Belarus has come under massive pressure, Belarus President Alexander Lukashenko said in his annual state of the nation address to the Belarusian people and the National Assembly on 21 April.

Almaty. April 22. Kazakhstan Today - Belarus has come under massive pressure, Belarus President Alexander Lukashenko said in his annual state of the nation address to the Belarusian people and the National Assembly on 21 April, Kazakhstan Today reports.

"It is clear that someone is eager to destabilize the country, sow chaos and distrust of people in the current government in order to tighten a stranglehold over the country, let off the leash for a direct interference with the internal affairs and dictate their will to the Belarusian people," the head of state stressed, BELTA reported.

The president of Belarus, Aleksandr G. Lukashenko, said Thursday that he knew exactly what led to a deadly bombing at a subway station in the capital, Minsk, last week, The NewYorkTimes reported.

"Above all, the government is to blame for this," Mr. Lukashenko said in his annual state of the nation address. "We have had so much so-called democracy that it has made us nauseated."

The remarks further underscored fears that Mr. Lukashenko would use the bombing last Monday, which killed 13 people and wounded more than 200, to broaden his already extensive control over Belarus, a former Soviet republic.

The bombing has shaken confidence in Mr. Lukashenko, who in nearly 17 years as president has emboldened the security services and quashed dissent - but has also, until now, guaranteed relative security and stability in exchange for loyalty.

Speaking to lawmakers, he said that Belarus had "over-democratized" ahead of a presidential election last December, adding, "I said then that we would give full freedom and democracy, but that this would have consequences."

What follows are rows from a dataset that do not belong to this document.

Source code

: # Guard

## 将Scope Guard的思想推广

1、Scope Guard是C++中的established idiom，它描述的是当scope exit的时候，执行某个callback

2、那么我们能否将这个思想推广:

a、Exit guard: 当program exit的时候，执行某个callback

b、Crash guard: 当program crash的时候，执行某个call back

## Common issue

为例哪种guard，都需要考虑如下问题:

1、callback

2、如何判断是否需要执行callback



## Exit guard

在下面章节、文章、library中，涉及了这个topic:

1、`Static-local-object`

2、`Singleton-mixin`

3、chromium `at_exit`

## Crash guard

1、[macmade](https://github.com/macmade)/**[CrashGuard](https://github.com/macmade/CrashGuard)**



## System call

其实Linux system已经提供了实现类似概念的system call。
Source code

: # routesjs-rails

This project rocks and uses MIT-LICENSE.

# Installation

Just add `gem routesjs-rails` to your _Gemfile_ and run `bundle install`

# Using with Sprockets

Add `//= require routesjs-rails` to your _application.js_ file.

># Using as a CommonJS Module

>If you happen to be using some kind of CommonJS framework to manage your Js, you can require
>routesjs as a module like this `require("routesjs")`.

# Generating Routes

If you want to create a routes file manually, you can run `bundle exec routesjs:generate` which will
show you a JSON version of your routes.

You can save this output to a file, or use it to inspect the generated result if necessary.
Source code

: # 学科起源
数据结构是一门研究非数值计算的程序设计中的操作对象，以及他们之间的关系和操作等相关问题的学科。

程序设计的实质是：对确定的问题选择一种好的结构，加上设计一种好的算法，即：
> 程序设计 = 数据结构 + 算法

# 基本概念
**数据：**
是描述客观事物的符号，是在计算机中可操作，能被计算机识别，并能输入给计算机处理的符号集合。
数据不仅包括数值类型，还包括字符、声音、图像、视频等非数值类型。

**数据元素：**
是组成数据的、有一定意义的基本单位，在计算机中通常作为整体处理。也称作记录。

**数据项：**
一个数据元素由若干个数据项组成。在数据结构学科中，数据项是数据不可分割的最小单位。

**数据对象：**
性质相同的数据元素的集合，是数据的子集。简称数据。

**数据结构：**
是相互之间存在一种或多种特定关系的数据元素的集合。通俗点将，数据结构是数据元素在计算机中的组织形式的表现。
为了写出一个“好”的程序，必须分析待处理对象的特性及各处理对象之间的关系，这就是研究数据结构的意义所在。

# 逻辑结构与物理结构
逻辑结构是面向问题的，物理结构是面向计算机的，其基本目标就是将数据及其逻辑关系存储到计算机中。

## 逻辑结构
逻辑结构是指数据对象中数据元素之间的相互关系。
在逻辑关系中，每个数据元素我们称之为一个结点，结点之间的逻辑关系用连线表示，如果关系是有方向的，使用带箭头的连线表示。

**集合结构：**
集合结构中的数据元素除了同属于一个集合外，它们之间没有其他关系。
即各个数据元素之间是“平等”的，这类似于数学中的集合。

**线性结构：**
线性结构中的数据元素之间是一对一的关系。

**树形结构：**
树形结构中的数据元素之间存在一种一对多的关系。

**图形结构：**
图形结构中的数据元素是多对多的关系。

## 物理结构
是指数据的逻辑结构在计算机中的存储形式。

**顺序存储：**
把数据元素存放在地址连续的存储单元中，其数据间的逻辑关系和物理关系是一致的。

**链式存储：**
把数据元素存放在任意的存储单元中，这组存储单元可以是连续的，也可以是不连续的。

Before the election, Mr. Lukashenko did take the unusual step of allowing opposition candidates to campaign freely and debate one another on television. But he quickly reversed course, fabricating the election results to give himself 80 percent of the vote, according to international observers, and ordering the police to violently quash a postelection protest against the fraud.

Hundreds were arrested, and several dozen people now face up to 15 years in prison for organizing the protest.

Mr. Lukashenko has suggested that members of Belarus's opposition and perhaps Western governments were behind the subway attack, but he said Thursday that while his security services had rounded up a few low-ranking suspects, including the person accused of being the bomber, they had yet to identify the mastermind.

Given the situation, he said, Belarus could ill afford to weaken the current "vertical authority." He said that he was not opposed to democracy per se, but that it should be "limited to a square meter around where you stand."

"Brush shoulders with another person," he said, "and that is where your democracy ends."